## Task item
Nothing but the line with "This result is" and the lines after it should appear, each retyped exactly as in the listing.
= = = = =
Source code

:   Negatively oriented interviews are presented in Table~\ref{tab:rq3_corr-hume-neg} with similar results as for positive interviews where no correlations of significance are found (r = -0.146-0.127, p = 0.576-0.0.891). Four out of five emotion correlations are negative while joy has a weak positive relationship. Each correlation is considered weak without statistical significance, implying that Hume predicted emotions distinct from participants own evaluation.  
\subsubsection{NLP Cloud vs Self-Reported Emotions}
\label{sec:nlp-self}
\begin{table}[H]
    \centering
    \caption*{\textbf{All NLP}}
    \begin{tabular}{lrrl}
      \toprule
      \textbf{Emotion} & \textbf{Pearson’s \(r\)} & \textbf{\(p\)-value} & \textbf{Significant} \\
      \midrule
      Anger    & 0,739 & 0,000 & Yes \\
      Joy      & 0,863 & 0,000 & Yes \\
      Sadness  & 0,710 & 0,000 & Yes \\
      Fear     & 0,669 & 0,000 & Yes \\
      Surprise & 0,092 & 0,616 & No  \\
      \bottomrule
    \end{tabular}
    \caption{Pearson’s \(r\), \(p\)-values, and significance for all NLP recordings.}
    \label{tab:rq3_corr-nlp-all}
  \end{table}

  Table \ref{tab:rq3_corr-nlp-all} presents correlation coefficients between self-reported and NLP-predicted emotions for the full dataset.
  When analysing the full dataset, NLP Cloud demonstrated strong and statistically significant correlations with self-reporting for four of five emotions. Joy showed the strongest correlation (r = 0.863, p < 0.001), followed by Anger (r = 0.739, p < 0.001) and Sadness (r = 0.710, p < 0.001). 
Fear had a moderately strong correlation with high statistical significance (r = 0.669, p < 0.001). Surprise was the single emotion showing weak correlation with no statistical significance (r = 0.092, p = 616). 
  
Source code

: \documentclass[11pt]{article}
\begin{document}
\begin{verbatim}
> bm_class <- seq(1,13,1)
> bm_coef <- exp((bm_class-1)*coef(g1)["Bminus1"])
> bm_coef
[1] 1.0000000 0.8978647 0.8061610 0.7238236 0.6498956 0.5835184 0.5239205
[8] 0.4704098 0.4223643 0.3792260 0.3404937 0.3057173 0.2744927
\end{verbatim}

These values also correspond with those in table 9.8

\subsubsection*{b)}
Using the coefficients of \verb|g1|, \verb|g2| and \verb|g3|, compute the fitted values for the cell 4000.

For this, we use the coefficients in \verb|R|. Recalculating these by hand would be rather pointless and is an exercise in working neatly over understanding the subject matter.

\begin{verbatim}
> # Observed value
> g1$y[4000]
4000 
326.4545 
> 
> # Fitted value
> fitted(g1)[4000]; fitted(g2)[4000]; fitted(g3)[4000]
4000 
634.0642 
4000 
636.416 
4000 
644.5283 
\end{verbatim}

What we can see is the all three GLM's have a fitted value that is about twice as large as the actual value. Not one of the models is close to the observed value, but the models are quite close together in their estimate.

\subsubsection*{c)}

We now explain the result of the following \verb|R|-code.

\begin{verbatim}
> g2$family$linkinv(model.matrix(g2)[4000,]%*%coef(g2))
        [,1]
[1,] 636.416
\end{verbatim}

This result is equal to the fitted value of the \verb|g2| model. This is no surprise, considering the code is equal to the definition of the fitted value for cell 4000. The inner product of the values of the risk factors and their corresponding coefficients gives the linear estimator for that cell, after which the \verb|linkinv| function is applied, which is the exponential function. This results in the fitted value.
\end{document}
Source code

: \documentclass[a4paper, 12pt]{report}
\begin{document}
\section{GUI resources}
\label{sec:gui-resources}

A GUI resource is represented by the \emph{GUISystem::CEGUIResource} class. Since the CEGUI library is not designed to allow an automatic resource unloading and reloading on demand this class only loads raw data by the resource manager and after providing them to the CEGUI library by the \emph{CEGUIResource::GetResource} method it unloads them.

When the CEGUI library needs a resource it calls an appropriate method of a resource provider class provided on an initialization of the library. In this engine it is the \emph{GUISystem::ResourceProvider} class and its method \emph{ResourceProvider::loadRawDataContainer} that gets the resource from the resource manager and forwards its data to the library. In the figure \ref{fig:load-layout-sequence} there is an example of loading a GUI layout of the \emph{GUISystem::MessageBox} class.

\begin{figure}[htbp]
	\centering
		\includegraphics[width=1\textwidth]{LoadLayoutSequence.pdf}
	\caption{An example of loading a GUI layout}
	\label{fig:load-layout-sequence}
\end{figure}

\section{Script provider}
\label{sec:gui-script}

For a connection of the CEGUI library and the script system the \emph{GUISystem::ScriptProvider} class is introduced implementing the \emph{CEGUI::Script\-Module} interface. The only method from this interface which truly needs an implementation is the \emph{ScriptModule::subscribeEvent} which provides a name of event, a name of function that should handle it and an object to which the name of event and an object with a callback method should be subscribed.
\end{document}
= = = = =
## Written answer
This result is equal to the fitted value of the \verb|g2| model. This is no surprise, considering the code is equal to the definition of the fitted value for cell 4000. The inner product of the values of the risk factors and their corresponding coefficients gives the linear estimator for that cell, after which the \verb|linkinv| function is applied, which is the exponential function. This results in the fitted value.
\end{document}
Source code

: \documentclass[a4paper, 12pt]{report}
\begin{document}
\section{GUI resources}
\label{sec:gui-resources}

A GUI resource is represented by the \emph{GUISystem::CEGUIResource} class. Since the CEGUI library is not designed to allow an automatic resource unloading and reloading on demand this class only loads raw data by the resource manager and after providing them to the CEGUI library by the \emph{CEGUIResource::GetResource} method it unloads them.

When the CEGUI library needs a resource it calls an appropriate method of a resource provider class provided on an initialization of the library. In this engine it is the \emph{GUISystem::ResourceProvider} class and its method \emph{ResourceProvider::loadRawDataContainer} that gets the resource from the resource manager and forwards its data to the library. In the figure \ref{fig:load-layout-sequence} there is an example of loading a GUI layout of the \emph{GUISystem::MessageBox} class.

\begin{figure}[htbp]
	\centering
		\includegraphics[width=1\textwidth]{LoadLayoutSequence.pdf}
	\caption{An example of loading a GUI layout}
	\label{fig:load-layout-sequence}
\end{figure}

\section{Script provider}
\label{sec:gui-script}

For a connection of the CEGUI library and the script system the \emph{GUISystem::ScriptProvider} class is introduced implementing the \emph{CEGUI::Script\-Module} interface. The only method from this interface which truly needs an implementation is the \emph{ScriptModule::subscribeEvent} which provides a name of event, a name of function that should handle it and an object to which the name of event and an object with a callback method should be subscribed.
\end{document}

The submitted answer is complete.